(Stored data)
____________
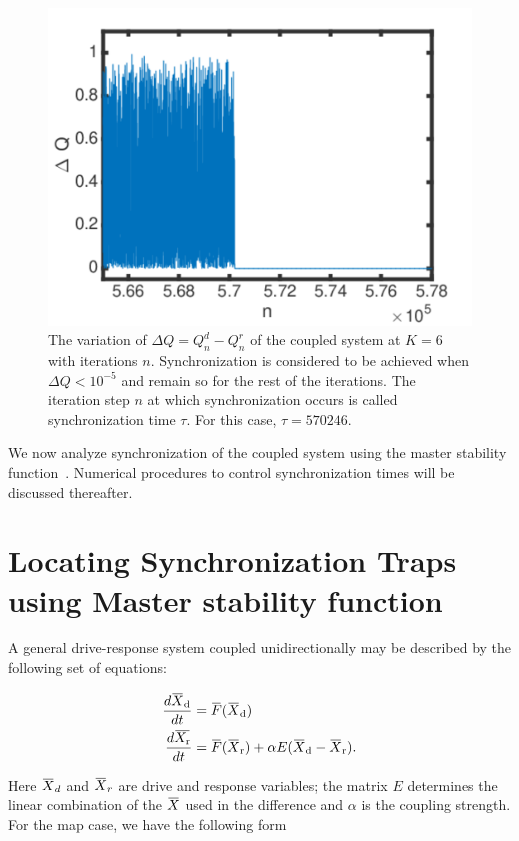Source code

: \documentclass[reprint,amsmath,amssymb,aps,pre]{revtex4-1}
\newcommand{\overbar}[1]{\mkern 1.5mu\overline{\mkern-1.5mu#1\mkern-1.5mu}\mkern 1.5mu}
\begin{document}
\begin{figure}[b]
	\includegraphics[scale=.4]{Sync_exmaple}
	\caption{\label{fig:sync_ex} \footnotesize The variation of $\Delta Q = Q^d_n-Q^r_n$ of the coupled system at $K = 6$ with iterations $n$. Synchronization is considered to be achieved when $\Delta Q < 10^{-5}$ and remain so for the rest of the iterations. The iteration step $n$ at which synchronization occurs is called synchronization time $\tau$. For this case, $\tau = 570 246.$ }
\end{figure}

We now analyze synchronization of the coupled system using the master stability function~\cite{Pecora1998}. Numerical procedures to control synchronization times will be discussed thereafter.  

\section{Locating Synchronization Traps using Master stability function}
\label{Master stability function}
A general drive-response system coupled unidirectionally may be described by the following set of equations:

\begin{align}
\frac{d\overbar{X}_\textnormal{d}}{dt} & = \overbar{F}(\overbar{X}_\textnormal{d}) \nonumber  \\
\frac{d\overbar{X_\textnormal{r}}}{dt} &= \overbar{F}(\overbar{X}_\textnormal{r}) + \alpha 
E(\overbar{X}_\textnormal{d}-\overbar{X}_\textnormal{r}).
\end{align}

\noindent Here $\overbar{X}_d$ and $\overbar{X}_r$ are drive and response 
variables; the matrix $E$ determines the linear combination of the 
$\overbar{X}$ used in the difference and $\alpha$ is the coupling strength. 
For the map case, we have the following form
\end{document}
____________
» **ACTION ITEM**: Every line above should be repeated exactly; pictures stay out of the copy.

» **SOLVED EXERCISE**:
Source code

: \documentclass[reprint,amsmath,amssymb,aps,pre]{revtex4-1}
\newcommand{\overbar}[1]{\mkern 1.5mu\overline{\mkern-1.5mu#1\mkern-1.5mu}\mkern 1.5mu}
\begin{document}
\begin{figure}[b]
	\includegraphics[scale=.4]{Sync_exmaple}
	\caption{\label{fig:sync_ex} \footnotesize The variation of $\Delta Q = Q^d_n-Q^r_n$ of the coupled system at $K = 6$ with iterations $n$. Synchronization is considered to be achieved when $\Delta Q < 10^{-5}$ and remain so for the rest of the iterations. The iteration step $n$ at which synchronization occurs is called synchronization time $\tau$. For this case, $\tau = 570 246.$ }
\end{figure}

We now analyze synchronization of the coupled system using the master stability function~\cite{Pecora1998}. Numerical procedures to control synchronization times will be discussed thereafter.  

\section{Locating Synchronization Traps using Master stability function}
\label{Master stability function}
A general drive-response system coupled unidirectionally may be described by the following set of equations:

\begin{align}
\frac{d\overbar{X}_\textnormal{d}}{dt} & = \overbar{F}(\overbar{X}_\textnormal{d}) \nonumber  \\
\frac{d\overbar{X_\textnormal{r}}}{dt} &= \overbar{F}(\overbar{X}_\textnormal{r}) + \alpha 
E(\overbar{X}_\textnormal{d}-\overbar{X}_\textnormal{r}).
\end{align}

\noindent Here $\overbar{X}_d$ and $\overbar{X}_r$ are drive and response 
variables; the matrix $E$ determines the linear combination of the 
$\overbar{X}$ used in the difference and $\alpha$ is the coupling strength. 
For the map case, we have the following form
\end{document}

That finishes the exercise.